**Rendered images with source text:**
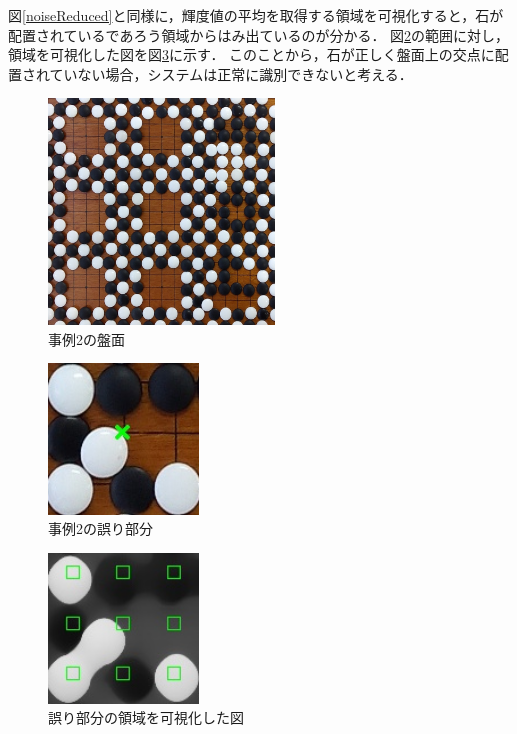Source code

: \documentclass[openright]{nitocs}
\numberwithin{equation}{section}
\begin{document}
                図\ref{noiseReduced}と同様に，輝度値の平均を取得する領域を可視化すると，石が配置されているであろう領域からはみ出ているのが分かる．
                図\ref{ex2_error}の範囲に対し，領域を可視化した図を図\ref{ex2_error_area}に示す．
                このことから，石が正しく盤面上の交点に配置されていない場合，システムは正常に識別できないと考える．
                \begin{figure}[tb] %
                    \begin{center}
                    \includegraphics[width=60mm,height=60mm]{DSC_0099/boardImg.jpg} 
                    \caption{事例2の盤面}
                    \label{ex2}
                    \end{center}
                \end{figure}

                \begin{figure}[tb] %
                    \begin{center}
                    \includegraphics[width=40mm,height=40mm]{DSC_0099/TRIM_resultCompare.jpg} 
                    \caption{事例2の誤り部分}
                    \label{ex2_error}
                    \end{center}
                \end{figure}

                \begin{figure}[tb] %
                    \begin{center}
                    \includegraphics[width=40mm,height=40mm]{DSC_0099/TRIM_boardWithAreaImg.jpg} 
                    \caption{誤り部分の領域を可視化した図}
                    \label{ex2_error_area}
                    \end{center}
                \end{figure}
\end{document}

---

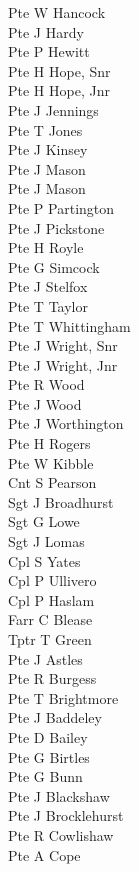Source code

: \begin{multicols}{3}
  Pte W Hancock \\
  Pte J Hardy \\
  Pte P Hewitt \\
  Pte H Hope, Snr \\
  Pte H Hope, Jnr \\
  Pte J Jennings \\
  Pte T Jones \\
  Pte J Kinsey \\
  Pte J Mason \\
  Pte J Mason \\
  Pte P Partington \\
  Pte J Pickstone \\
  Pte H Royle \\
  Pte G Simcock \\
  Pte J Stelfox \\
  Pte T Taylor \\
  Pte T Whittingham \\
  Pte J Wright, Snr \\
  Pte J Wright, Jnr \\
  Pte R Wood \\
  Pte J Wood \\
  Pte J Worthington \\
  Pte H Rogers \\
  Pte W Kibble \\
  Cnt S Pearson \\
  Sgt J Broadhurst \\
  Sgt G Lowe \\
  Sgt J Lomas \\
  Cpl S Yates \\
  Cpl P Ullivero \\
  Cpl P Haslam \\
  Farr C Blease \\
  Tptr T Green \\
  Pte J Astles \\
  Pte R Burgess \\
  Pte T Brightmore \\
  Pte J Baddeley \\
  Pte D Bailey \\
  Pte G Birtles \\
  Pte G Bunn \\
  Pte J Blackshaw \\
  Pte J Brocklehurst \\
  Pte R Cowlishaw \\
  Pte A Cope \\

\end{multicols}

==

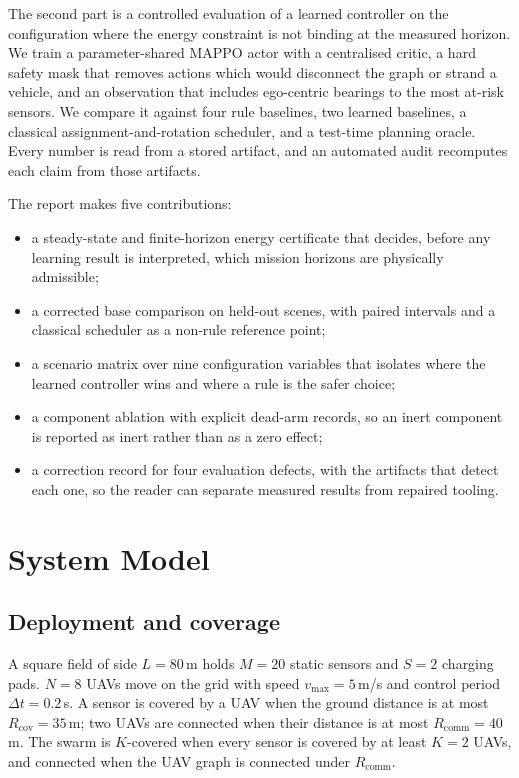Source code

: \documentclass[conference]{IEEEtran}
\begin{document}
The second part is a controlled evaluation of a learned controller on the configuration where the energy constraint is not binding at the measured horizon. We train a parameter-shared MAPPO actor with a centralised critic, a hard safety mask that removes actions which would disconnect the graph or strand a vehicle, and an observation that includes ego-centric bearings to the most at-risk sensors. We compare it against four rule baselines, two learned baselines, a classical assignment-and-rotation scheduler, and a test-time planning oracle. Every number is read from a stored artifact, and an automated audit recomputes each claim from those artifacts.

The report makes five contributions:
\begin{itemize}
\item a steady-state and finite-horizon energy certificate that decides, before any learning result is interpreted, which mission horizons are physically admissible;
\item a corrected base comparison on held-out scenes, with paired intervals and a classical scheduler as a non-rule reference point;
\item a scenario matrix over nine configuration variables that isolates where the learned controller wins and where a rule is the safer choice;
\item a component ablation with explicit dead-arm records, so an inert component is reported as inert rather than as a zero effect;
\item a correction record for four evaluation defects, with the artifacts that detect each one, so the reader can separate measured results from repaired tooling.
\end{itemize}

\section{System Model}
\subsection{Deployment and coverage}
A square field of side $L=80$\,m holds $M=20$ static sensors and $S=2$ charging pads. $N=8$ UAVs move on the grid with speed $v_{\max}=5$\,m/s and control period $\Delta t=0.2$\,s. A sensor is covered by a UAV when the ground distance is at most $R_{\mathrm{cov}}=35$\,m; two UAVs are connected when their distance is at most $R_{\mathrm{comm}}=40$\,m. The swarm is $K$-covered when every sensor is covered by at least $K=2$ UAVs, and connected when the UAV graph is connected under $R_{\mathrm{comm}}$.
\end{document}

**TASK PROMPT:** Answer with one number: how many lines of the entries above include the word "documentclass".

**WRITTEN ANSWER:** 2